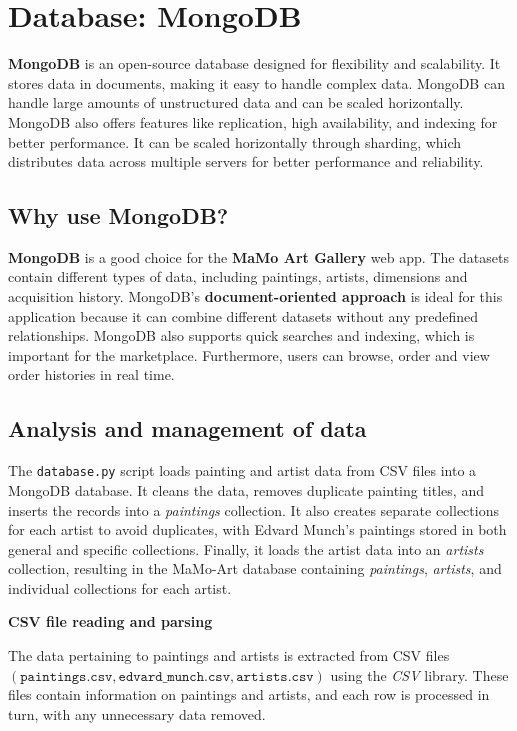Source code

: \documentclass[a4paper,12pt]{article}
\begin{document}
\newpage
\section{Database: MongoDB}
\justify

\textbf{MongoDB} is an open-source database designed for flexibility and scalability. It stores data in documents, making it easy to handle complex data. MongoDB can handle large amounts of unstructured data and can be scaled horizontally. MongoDB also offers features like replication, high availability, and indexing for better performance. It can be scaled horizontally through sharding, which distributes data across multiple servers for better performance and reliability.


\subsection{Why use MongoDB?}
\justify
\textbf{MongoDB} is a good choice for the \textbf{MaMo Art Gallery} web app. The datasets contain different types of data, including paintings, artists, dimensions and acquisition history. MongoDB's \textbf{document-oriented approach} is ideal for this application because it can combine different datasets without any predefined relationships. MongoDB also supports quick searches and indexing, which is important for the marketplace. Furthermore, users can browse, order and view order histories in real time.

\subsection{Analysis and management of data}
\justify

The \texttt{database.py} script loads painting and artist data from CSV files into a MongoDB database. It cleans the data, removes duplicate painting titles, and inserts the records into a \textit{paintings} collection. It also creates separate collections for each artist to avoid duplicates, with Edvard Munch's paintings stored in both general and specific collections. Finally, it loads the artist data into an \textit{artists} collection, resulting in the MaMo-Art database containing \textit{paintings}, \textit{artists}, and individual collections for each artist.

\textbf{CSV file reading and parsing}

The data pertaining to paintings and artists is extracted from CSV files $\left(\texttt{paintings.csv}, \texttt{edvard\_munch.csv}, \texttt{artists.csv}\right)$ using the \textit{CSV} library. These files contain information on paintings and artists, and each row is processed in turn, with any unnecessary data removed.
\end{document}
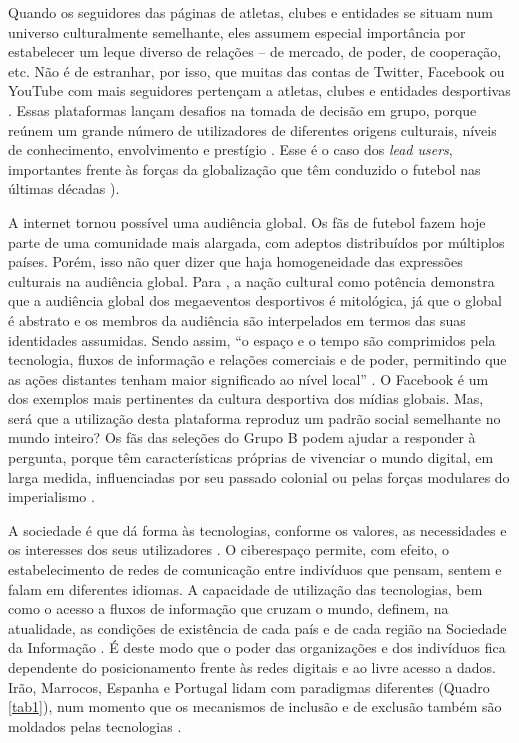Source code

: \documentclass{textolivre}
\begin{document}
Quando os seguidores das páginas de atletas, clubes e entidades se situam num universo culturalmente semelhante, eles assumem especial importância por estabelecer um leque diverso de relações – de mercado, de poder, de cooperação, etc. Não é de estranhar, por isso, que muitas das contas de Twitter, Facebook ou YouTube com mais seguidores pertençam a atletas, clubes e entidades desportivas \cite{clavio2010}. Essas plataformas lançam desafios na tomada de decisão em grupo, porque reúnem um grande número de utilizadores de diferentes origens culturais, níveis de conhecimento, envolvimento e prestígio \cite{leen2018}. Esse é o caso dos \emph{lead users}, importantes frente às forças da globalização que têm conduzido o futebol nas últimas décadas \cite{hambrick2012, raaij1997}).

A internet tornou possível uma audiência global. Os fãs de futebol fazem hoje parte de uma comunidade mais alargada, com adeptos distribuídos por múltiplos países. Porém, isso não quer dizer que haja homogeneidade das expressões culturais na audiência global. Para \textcite{miller2001}, a nação cultural como potência demonstra que a audiência global dos megaeventos desportivos é mitológica, já que o global é abstrato e os membros da audiência são interpelados em termos das suas identidades assumidas. Sendo assim, “o espaço e o tempo são comprimidos pela tecnologia, fluxos de informação e relações comerciais e de poder, permitindo que as ações distantes tenham maior significado ao nível local” \cite[p. 131]{miller2001}. O Facebook é um dos exemplos mais pertinentes da cultura desportiva dos mídias globais. Mas, será que a utilização desta plataforma reproduz um padrão social semelhante no mundo inteiro? Os fãs das seleções do Grupo B podem ajudar a responder à pergunta, porque têm características próprias de vivenciar o mundo digital, em larga medida, influenciadas por seu passado colonial ou pelas forças modulares do imperialismo \cite{hobsbawm2003, kamrava2012}.

A sociedade é que dá forma às tecnologias, conforme os valores, as necessidades e os interesses dos seus utilizadores \cite{castells2009, castells2007}. O ciberespaço permite, com efeito, o estabelecimento de redes de comunicação entre indivíduos que pensam, sentem e falam em diferentes idiomas. A capacidade de utilização das tecnologias, bem como o acesso a fluxos de informação que cruzam o mundo, definem, na atualidade, as condições de existência de cada país e de cada região na Sociedade da Informação \cite{macedo2011}. É deste modo que o poder das organizações e dos indivíduos fica dependente do posicionamento frente às redes digitais e ao livre acesso a dados. Irão, Marrocos, Espanha e Portugal lidam com paradigmas diferentes (Quadro \ref{tab1}), num momento que os mecanismos de inclusão e de exclusão também são moldados pelas tecnologias \cite{lapa2019}.
\end{document}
━━━
From the data above, copy out every line with the string "subsection" in it.

PROBLEM SOLUTION:
\subsection{Why use MongoDB?}
\subsection{Analysis and management of data}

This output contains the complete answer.